1. JavaScript Object Notation
2. JSON is a language-independent data format. It was derived from JavaScript, but many modern programming languages include code to generate and parse JSON-format data.
3. JSON is promoted as a low-overhead alternative to XML as both of these formats have widespread support for creation, reading, and decoding in the real-world situations where they are commonly used. XML has been used to describe structured data and to serialize objects. Various XML-based protocols exist to represent the same kind of data structures as JSON for the same kind of data interchange purposes. Data can be encoded in XML in several ways. The most expansive form using tag pairs results in a much larger representation than JSON, but if data is stored in attributes and 'short tag' form where the closing tag is replaced with '/>', the representation is often about the same size as JSON or just a little larger. However, an XML attribute can only have a single value and each attribute can appear at most once on each element.

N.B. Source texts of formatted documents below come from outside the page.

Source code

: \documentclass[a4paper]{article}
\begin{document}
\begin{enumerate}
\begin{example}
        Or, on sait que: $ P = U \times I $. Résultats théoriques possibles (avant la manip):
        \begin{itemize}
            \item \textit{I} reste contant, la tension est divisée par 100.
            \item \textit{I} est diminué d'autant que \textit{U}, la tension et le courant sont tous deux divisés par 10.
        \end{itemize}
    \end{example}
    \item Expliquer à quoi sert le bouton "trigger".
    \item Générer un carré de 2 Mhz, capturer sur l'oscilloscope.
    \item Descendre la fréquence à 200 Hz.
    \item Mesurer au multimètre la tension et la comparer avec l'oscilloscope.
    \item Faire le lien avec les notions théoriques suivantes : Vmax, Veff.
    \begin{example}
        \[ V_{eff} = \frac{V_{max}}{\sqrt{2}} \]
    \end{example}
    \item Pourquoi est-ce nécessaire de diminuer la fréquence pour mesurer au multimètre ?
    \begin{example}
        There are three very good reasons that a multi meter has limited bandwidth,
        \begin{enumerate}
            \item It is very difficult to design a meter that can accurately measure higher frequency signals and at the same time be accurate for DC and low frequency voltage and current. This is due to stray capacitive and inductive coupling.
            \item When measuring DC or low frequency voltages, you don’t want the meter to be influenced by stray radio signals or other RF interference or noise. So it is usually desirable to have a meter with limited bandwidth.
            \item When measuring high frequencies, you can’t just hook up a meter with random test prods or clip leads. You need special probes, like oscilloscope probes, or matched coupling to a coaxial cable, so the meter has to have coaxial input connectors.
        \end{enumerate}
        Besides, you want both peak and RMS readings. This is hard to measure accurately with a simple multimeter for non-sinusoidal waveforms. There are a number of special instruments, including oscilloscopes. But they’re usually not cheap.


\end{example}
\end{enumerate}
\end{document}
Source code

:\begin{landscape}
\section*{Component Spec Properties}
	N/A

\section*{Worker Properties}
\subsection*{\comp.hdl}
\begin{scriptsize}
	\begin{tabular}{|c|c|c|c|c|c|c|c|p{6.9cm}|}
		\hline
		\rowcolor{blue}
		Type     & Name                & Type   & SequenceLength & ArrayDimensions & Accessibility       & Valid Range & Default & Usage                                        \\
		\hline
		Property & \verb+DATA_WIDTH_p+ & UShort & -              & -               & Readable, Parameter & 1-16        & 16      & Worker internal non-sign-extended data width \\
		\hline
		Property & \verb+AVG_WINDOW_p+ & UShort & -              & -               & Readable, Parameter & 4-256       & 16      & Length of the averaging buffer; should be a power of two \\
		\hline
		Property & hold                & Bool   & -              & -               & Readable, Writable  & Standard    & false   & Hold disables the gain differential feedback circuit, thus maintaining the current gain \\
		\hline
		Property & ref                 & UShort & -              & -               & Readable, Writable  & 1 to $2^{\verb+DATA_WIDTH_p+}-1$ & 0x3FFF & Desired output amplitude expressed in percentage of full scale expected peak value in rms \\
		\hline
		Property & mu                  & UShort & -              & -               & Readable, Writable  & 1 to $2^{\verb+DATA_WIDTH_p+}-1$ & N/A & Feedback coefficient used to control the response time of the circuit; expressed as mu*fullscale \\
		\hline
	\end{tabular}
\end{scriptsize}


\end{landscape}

XML separates "data" from "metadata" (via the use of elements and attributes), while JSON does not have such a concept.

Another key difference is the addressing of values. JSON has objects with a simple "key" → "value" mapping, whereas in XML addressing happens on "nodes", which all receive a unique ID via the XML processor. Additionally, the XML standard defines a common attribute "xml:id", that can be used by the user, to set an ID explicitly.

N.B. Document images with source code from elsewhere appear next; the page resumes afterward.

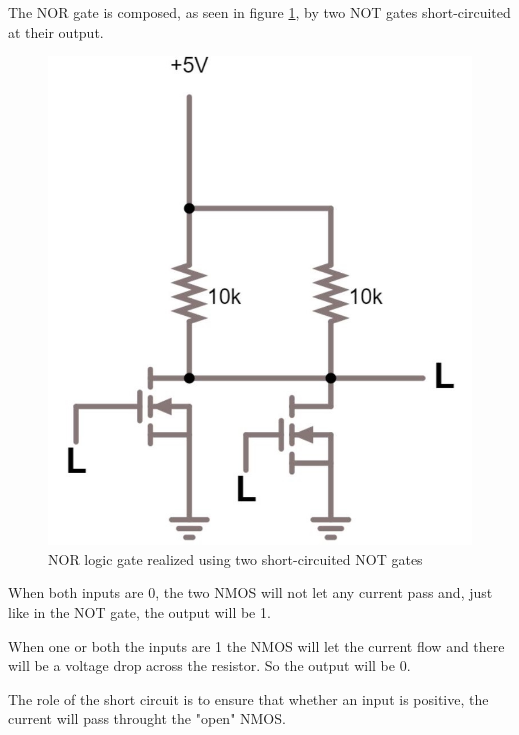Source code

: \documentclass{article}
\begin{document}
The NOR gate is composed, as seen in figure \ref{NOR_NMOS}, by two NOT gates short-circuited at their output.

\begin{figure}[h]
    \centering
    \includegraphics[scale=.3]{IM_NOR_NMOS.JPG}
    \caption{NOR logic gate realized using two short-circuited NOT gates}
    \label{NOR_NMOS}
\end{figure}

When both inputs are 0, the two NMOS will not let any current pass and, just like in the NOT gate, the output will be 1.

\vspace{1mm}

When one or both the inputs are 1 the NMOS will let the current flow and there will be a voltage drop across the resistor. So the output will be 0.

\vspace{1mm}

The role of the short circuit is to ensure that whether an input is positive, the current will pass throught the "open" NMOS.

\vspace{3mm}
\end{document}
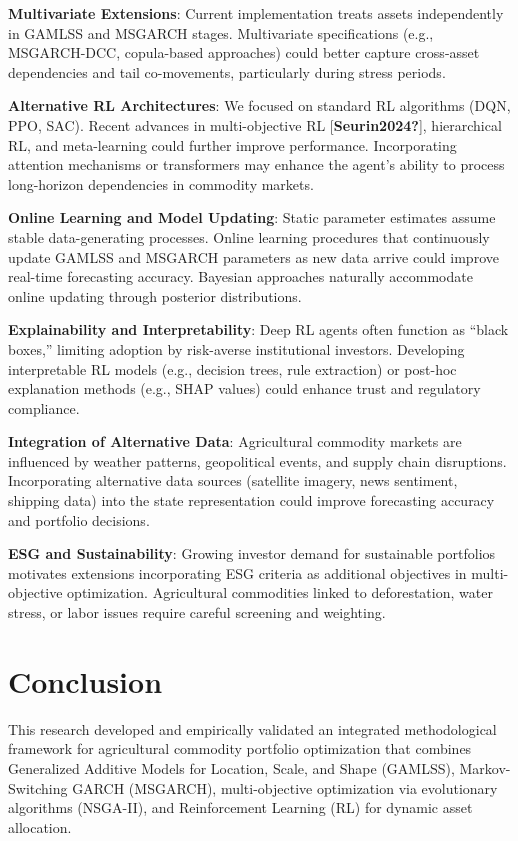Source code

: \documentclass[
  10pt,
  a4paper,
]{article}
\begin{document}
\textbf{Multivariate Extensions}: Current implementation treats assets
independently in GAMLSS and MSGARCH stages. Multivariate specifications
(e.g., MSGARCH-DCC, copula-based approaches) could better capture
cross-asset dependencies and tail co-movements, particularly during
stress periods.

\textbf{Alternative RL Architectures}: We focused on standard RL
algorithms (DQN, PPO, SAC). Recent advances in multi-objective RL
{[}\textbf{Seurin2024?}{]}, hierarchical RL, and meta-learning could
further improve performance. Incorporating attention mechanisms or
transformers may enhance the agent's ability to process long-horizon
dependencies in commodity markets.

\textbf{Online Learning and Model Updating}: Static parameter estimates
assume stable data-generating processes. Online learning procedures that
continuously update GAMLSS and MSGARCH parameters as new data arrive
could improve real-time forecasting accuracy. Bayesian approaches
naturally accommodate online updating through posterior distributions.

\textbf{Explainability and Interpretability}: Deep RL agents often
function as ``black boxes,'' limiting adoption by risk-averse
institutional investors. Developing interpretable RL models (e.g.,
decision trees, rule extraction) or post-hoc explanation methods (e.g.,
SHAP values) could enhance trust and regulatory compliance.

\textbf{Integration of Alternative Data}: Agricultural commodity markets
are influenced by weather patterns, geopolitical events, and supply
chain disruptions. Incorporating alternative data sources (satellite
imagery, news sentiment, shipping data) into the state representation
could improve forecasting accuracy and portfolio decisions.

\textbf{ESG and Sustainability}: Growing investor demand for sustainable
portfolios motivates extensions incorporating ESG criteria as additional
objectives in multi-objective optimization. Agricultural commodities
linked to deforestation, water stress, or labor issues require careful
screening and weighting.

\section{Conclusion}\label{sec-conclusion}

This research developed and empirically validated an integrated
methodological framework for agricultural commodity portfolio
optimization that combines Generalized Additive Models for Location,
Scale, and Shape (GAMLSS), Markov-Switching GARCH (MSGARCH),
multi-objective optimization via evolutionary algorithms (NSGA-II), and
Reinforcement Learning (RL) for dynamic asset allocation.
\end{document}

XML values are strings of characters, with no built-in type safety. XML has the concept of schema, that permits strong typing, user-defined types, predefined tags, and formal structure, allowing for formal validation of an XML stream. JSON has strong typing built-in, and has a similar schema concept in JSON Schema.

XML supports comments, but JSON does not

>**Ex. 1.2.2**: Working with JSON files
>1. Use [`requests`](https://www.google.dk/search?q=python+requests+get+json&gws_rd=cr&ei=M5OdWaewD8Ti6AS54J24Bg), or another Python module, to store **[this data](https://www.reddit.com/r/gameofthrones/.json)** in a new variable `data`.
>2. What is the [type](https://stackoverflow.com/questions/2225038/determine-the-type-of-an-object) of `data`?

In [62]:
# [Answer to Ex. 1.2.2.1]

import urllib.request as request
import json

url = "https://www.reddit.com/r/gameofthrones/.json"

response = request.urlopen(url)

source = response.read()
data = json.loads(source)
print(data)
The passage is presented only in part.